Was die Sängerin mit der angenehm kieksigen Stimme allerdings dann gemacht hat, ist nicht so richtig überliefert. Man würde vor allem einmal sagen: Pause. Jedenfalls dauerte es sage und schreibe 14 Jahre lang, bis sie sich mit "Hopeless Romantic" zu einer Rückmeldung aufraffen konnte. 14 Jahre sind eine Ewigkeit im Pop-Business - und das bekam sie zu spüren. Denn mehr als Platz 143 in den US-Popcharts kam für das Album nicht heraus. Immerhin hat sich die Arbeit an dem Album in Liebesdingen für Michelle Branch gelohnt: Seit den gemeinsamen Sessions sind Branch und Patrick Carney von den Black Keys ein Paar.
Ein Paar, das es offenbar in sich hat. Anfang des Jahres gerieten die beiden in die Schlagzeilen. Branch wurde in Nashville sogar verhaftet, weil sie ihren Musiker-Schatz angeblich geohrfeigt hat. Man sprach von Trennung - und kurz darauf von Neuanfang und von "alles ist gut". Tja, so spielt das Leben. Den Skandal hat sie aber für ihr neues Album "The Trouble with Fever" nicht verarbeiten können, da die Aufnahmen zu dem Zeitpunkt schon abgeschlossen waren. Heiße Eisen packt die engagierte Songschreiberin auf dem - natürlich mal wieder - unter Corona-Bedingungen eingespielten Album dennoch an. Sie sagt über die CD, die sie gemeinsam mit Carney produziert hat, dass sie "größtmögliche Kontrolle" über das Werk gehabt hätte. Und auch, dass es ein sehr persönliches Album ist, da sie viele Instrumente selbst eingespielt habe und auch auf die sonst übliche Zusammenarbeit mit Co-Autoren weitestgehend verzichtet habe. Das kann gut gehen, muss es aber nicht.

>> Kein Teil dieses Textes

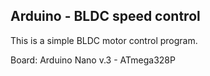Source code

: ## Arduino - BLDC speed control

This is a simple BLDC motor control program.

Board: Arduino Nano v.3 - ATmega328P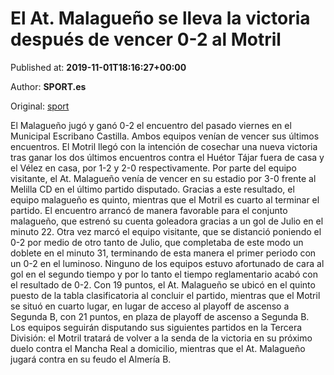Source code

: 
# El At. Malagueño se lleva la victoria después de vencer 0-2 al Motril

Published at: **2019-11-01T18:16:27+00:00**

Author: **SPORT.es**

Original: [sport](https://www.sport.es/es/noticias/tercera-division/el-at-malagueno-se-lleva-la-victoria-despues-de-vencer-0-2-al-motril-7710739)

El Malagueño jugó y ganó 0-2 el encuentro del pasado viernes en el Municipal Escribano Castilla. Ambos equipos venían de vencer sus últimos encuentros. El Motril llegó con la intención de cosechar una nueva victoria tras ganar los dos últimos encuentros contra el Huétor Tájar fuera de casa y el Vélez en casa, por 1-2 y 2-0 respectivamente. Por parte del equipo visitante, el At. Malagueño venía de vencer en su estadio por 3-0 frente al Melilla CD en el último partido disputado. Gracias a este resultado, el equipo malagueño es quinto, mientras que el Motril es cuarto al terminar el partido.
El encuentro arrancó de manera favorable para el conjunto malagueño, que estrenó su cuenta goleadora gracias a un gol de Julio en el minuto 22. Otra vez marcó el equipo visitante, que se distanció poniendo el 0-2 por medio de otro tanto de Julio, que completaba de este modo un doblete en el minuto 31, terminando de esta manera el primer periodo con un 0-2 en el luminoso.
Ninguno de los equipos estuvo afortunado de cara al gol en el segundo tiempo y por lo tanto el tiempo reglamentario acabó con el resultado de 0-2.
Con 19 puntos, el At. Malagueño se ubicó en el quinto puesto de la tabla clasificatoria al concluir el partido, mientras que el Motril se situó en cuarto lugar, en lugar de acceso al playoff de ascenso a Segunda B, con 21 puntos, en plaza de playoff de ascenso a Segunda B.
Los equipos seguirán disputando sus siguientes partidos en la Tercera División: el Motril tratará de volver a la senda de la victoria en su próximo duelo contra el Mancha Real a domicilio, mientras que el At. Malagueño jugará contra en su feudo el Almería B.
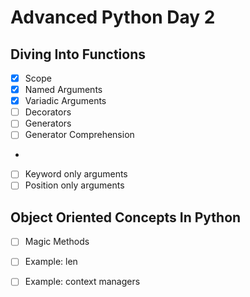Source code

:# Advanced Python Day 2

## Diving Into Functions

- [x] Scope
- [x] Named Arguments
- [x] Variadic Arguments
- [ ] Decorators
- [ ] Generators
- [ ] Generator Comprehension 
- 
- [ ] Keyword only arguments
- [ ] Position only arguments

## Object Oriented Concepts In Python
- [ ] Magic Methods
- [ ] Example: len
- [ ] Example: context managers

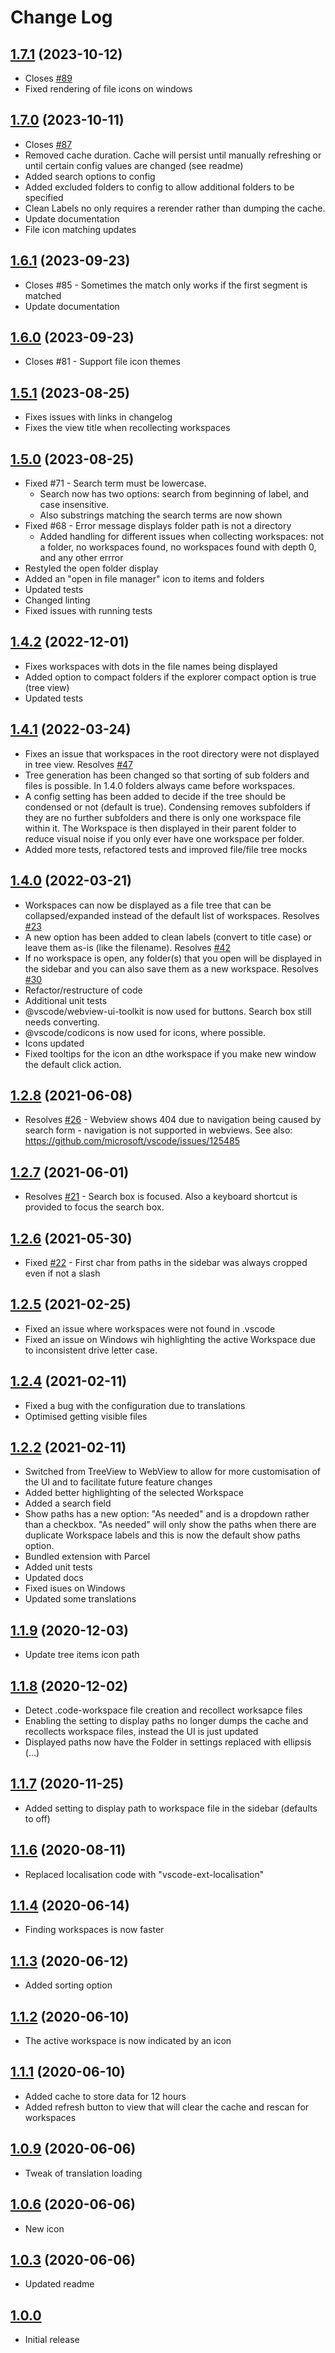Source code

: # Change Log

## [1.7.1](https://github.com/sketchbuch/vsc-workspace-sidebar/compare/v1.7.0...v1.7.1) (2023-10-12)

- Closes [#89](https://github.com/sketchbuch/vsc-workspace-sidebar/issues/89)
- Fixed rendering of file icons on windows

## [1.7.0](https://github.com/sketchbuch/vsc-workspace-sidebar/compare/v1.6.1...v1.7.0) (2023-10-11)

- Closes [#87](https://github.com/sketchbuch/vsc-workspace-sidebar/issues/87)
- Removed cache duration. Cache will persist until manually refreshing or until certain config values are changed (see readme)
- Added search options to config
- Added excluded folders to config to allow additional folders to be specified
- Clean Labels no only requires a rerender rather than dumping the cache.
- Update documentation
- File icon matching updates

## [1.6.1](https://github.com/sketchbuch/vsc-workspace-sidebar/compare/v1.6.0...v1.6.1) (2023-09-23)

- Closes #85 - Sometimes the match only works if the first segment is matched
- Update documentation

## [1.6.0](https://github.com/sketchbuch/vsc-workspace-sidebar/compare/v1.5.1...v1.6.0) (2023-09-23)

- Closes #81 - Support file icon themes

## [1.5.1](https://github.com/sketchbuch/vsc-workspace-sidebar/compare/v1.5.0...v1.5.1) (2023-08-25)

- Fixes issues with links in changelog
- Fixes the view title when recollecting workspaces

## [1.5.0](https://github.com/sketchbuch/vsc-workspace-sidebar/compare/v1.4.2...v1.5.0) (2023-08-25)

- Fixed #71 - Search term must be lowercase.
  - Search now has two options: search from beginning of label, and case insensitive.
  - Also substrings matching the search terms are now shown
- Fixed #68 - Error message displays folder path is not a directory
  - Added handling for different issues when collecting workspaces: not a folder, no workspaces found, no workspaces found with depth 0, and any other errror
- Restyled the open folder display
- Added an "open in file manager" icon to items and folders
- Updated tests
- Changed linting
- Fixed issues with running tests

## [1.4.2](https://github.com/sketchbuch/vsc-workspace-sidebar/compare/v1.4.1...v1.4.2) (2022-12-01)

- Fixes workspaces with dots in the file names being displayed
- Added option to compact folders if the explorer compact option is true (tree view)
- Updated tests

## [1.4.1](https://github.com/sketchbuch/vsc-workspace-sidebar/compare/v1.4.0...v1.4.1) (2022-03-24)

- Fixes an issue that workspaces in the root directory were not displayed in tree view. Resolves [#47](https://github.com/sketchbuch/vsc-workspace-sidebar/issues/47)
- Tree generation has been changed so that sorting of sub folders and files is possible. In 1.4.0 folders always came before workspaces.
- A config setting has been added to decide if the tree should be condensed or not (default is true). Condensing removes subfolders if they are no further subfolders and there is only one workspace file within it. The Workspace is then displayed in their parent folder to reduce visual noise if you only ever have one workspace per folder.
- Added more tests, refactored tests and improved file/file tree mocks

## [1.4.0](https://github.com/sketchbuch/vsc-workspace-sidebar/compare/v1.2.8...v1.4.0) (2022-03-21)

- Workspaces can now be displayed as a file tree that can be collapsed/expanded instead of the default list of workspaces. Resolves [#23](https://github.com/sketchbuch/vsc-workspace-sidebar/issues/23)
- A new option has been added to clean labels (convert to title case) or leave them as-is (like the filename). Resolves [#42](https://github.com/sketchbuch/vsc-workspace-sidebar/issues/42)
- If no workspace is open, any folder(s) that you open will be displayed in the sidebar and you can also save them as a new workspace. Resolves [#30](https://github.com/sketchbuch/vsc-workspace-sidebar/issues/30)
- Refactor/restructure of code
- Additional unit tests
- @vscode/webview-ui-toolkit is now used for buttons. Search box still needs converting.
- @vscode/codicons is now used for icons, where possible.
- Icons updated
- Fixed tooltips for the icon an dthe workspace if you make new window the default click action.

## [1.2.8](https://github.com/sketchbuch/vsc-workspace-sidebar/compare/v1.2.7...v1.2.8) (2021-06-08)

- Resolves [#26](https://github.com/sketchbuch/vsc-workspace-sidebar/issues/26) - Webview shows 404 due to navigation being caused by search form - navigation is not supported in webviews. See also: https://github.com/microsoft/vscode/issues/125485

## [1.2.7](https://github.com/sketchbuch/vsc-workspace-sidebar/compare/v1.2.6...v1.2.7) (2021-06-01)

- Resolves [#21](https://github.com/sketchbuch/vsc-workspace-sidebar/issues/21) - Search box is focused. Also a keyboard shortcut is provided to focus the search box.

## [1.2.6](https://github.com/sketchbuch/vsc-workspace-sidebar/compare/v1.2.5...v1.2.6) (2021-05-30)

- Fixed [#22](https://github.com/sketchbuch/vsc-workspace-sidebar/issues/22) - First char from paths in the sidebar was always cropped even if not a slash

## [1.2.5](https://github.com/sketchbuch/vsc-workspace-sidebar/compare/v1.2.4...v1.2.5) (2021-02-25)

- Fixed an issue where workspaces were not found in .vscode
- Fixed an issue on Windows wih highlighting the active Workspace due to inconsistent drive letter case.

## [1.2.4](https://github.com/sketchbuch/vsc-workspace-sidebar/compare/v1.2.2...v1.2.4) (2021-02-11)

- Fixed a bug with the configuration due to translations
- Optimised getting visible files

## [1.2.2](https://github.com/sketchbuch/vsc-workspace-sidebar/compare/v1.1.9...v1.2.2) (2021-02-11)

- Switched from TreeView to WebView to allow for more customisation of the UI and to facilitate future feature changes
- Added better highlighting of the selected Workspace
- Added a search field
- Show paths has a new option: "As needed" and is a dropdown rather than a checkbox. "As needed" will only show the paths when there are duplicate Workspace labels and this is now the default show paths option.
- Bundled extension with Parcel
- Added unit tests
- Updated docs
- Fixed isues on Windows
- Updated some translations

## [1.1.9](https://github.com/sketchbuch/vsc-workspace-sidebar/compare/v1.1.8...v1.1.9) (2020-12-03)

- Update tree items icon path

## [1.1.8](https://github.com/sketchbuch/vsc-workspace-sidebar/compare/v1.1.7...v1.1.8) (2020-12-02)

- Detect .code-workspace file creation and recollect worksapce files
- Enabling the setting to display paths no longer dumps the cache and recollects workspace files, instead the UI is just updated
- Displayed paths now have the Folder in settings replaced with ellipsis (…)

## [1.1.7](https://github.com/sketchbuch/vsc-workspace-sidebar/compare/v1.1.6...v1.1.7) (2020-11-25)

- Added setting to display path to workspace file in the sidebar (defaults to off)

## [1.1.6](https://github.com/sketchbuch/vsc-workspace-sidebar/compare/v1.1.4...v1.1.6) (2020-08-11)

- Replaced localisation code with "vscode-ext-localisation"

## [1.1.4](https://github.com/sketchbuch/vsc-workspace-sidebar/compare/v1.1.3...v1.1.4) (2020-06-14)

- Finding workspaces is now faster

## [1.1.3](https://github.com/sketchbuch/vsc-workspace-sidebar/compare/v1.1.2...v1.1.3) (2020-06-12)

- Added sorting option

## [1.1.2](https://github.com/sketchbuch/vsc-workspace-sidebar/compare/v1.1.1...v1.1.2) (2020-06-10)

- The active workspace is now indicated by an icon

## [1.1.1](https://github.com/sketchbuch/vsc-workspace-sidebar/compare/v1.0.9...v1.1.1) (2020-06-10)

- Added cache to store data for 12 hours
- Added refresh button to view that will clear the cache and rescan for workspaces

## [1.0.9](https://github.com/sketchbuch/vsc-workspace-sidebar/compare/v1.0.6...v1.0.9) (2020-06-06)

- Tweak of translation loading

## [1.0.6](https://github.com/sketchbuch/vsc-workspace-sidebar/compare/v1.0.3...v1.0.6) (2020-06-06)

- New icon

## [1.0.3](https://github.com/sketchbuch/vsc-workspace-sidebar/compare/v1.0.0...v1.0.3) (2020-06-06)

- Updated readme

## [1.0.0](2020-06-05)

- Initial release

"The Trouble with Fever" - ein sehr persönliches Michelle Branch-Album
Im Falle von "The Trouble with Fever" muss man dem Album leider letzteres attestieren. Ja, keine Frage, ein Co-Autor, ein Songschreiber, mit einem glücklichen Händchen für runde, in sich geschlossene Harmonien hätte den zehn Tracks sicher nicht geschadet. Mehr noch: manche Titel sind einfach sperrig oder banal oder einfach völlig in ihrer Ausrichtung undefiniert. Was für die Leser dieser Seite mindestens genauso unvorteilhaft ist: sie verzichtet auf ihren früheren Markenkern - die Kombination aus Folk, Country und Pop - auf "The Trouble with Fever" zum überwiegenden Teil. Es ist Popmusik. Nicht richtig übel. Aber auch nicht richtig toll. Schon der Opener "Closest Thing to Heaven" verdient sich mit seinen sphärischen Geigen-Melodien und der unkonkret opulenten Ausstattung nur mal das Prädikat "nett".
Das ließe sich auch auf das nachfolgende "You Got Me Where You Want Me" münzen, würde sie hier nicht textlich ordentlich austeilen. Diesem Pluspunkt steht eine leider höchst fragwürdige Lead-Gitarre gegenüber. Die spielt in dem anschließenden, ganz auf Feminismus gepolten "I'm a Man" eine noch weitaus tragendere Rolle. Leider. Diese Solo-Riffs setzen schon bei den Black Keys gelegentlich musikalische Tiefpunkte, hier aber sind die fingerlahmen und soundtechnisch stümperhaft wirkenden E-Gitarren-Linien vor allem nervig.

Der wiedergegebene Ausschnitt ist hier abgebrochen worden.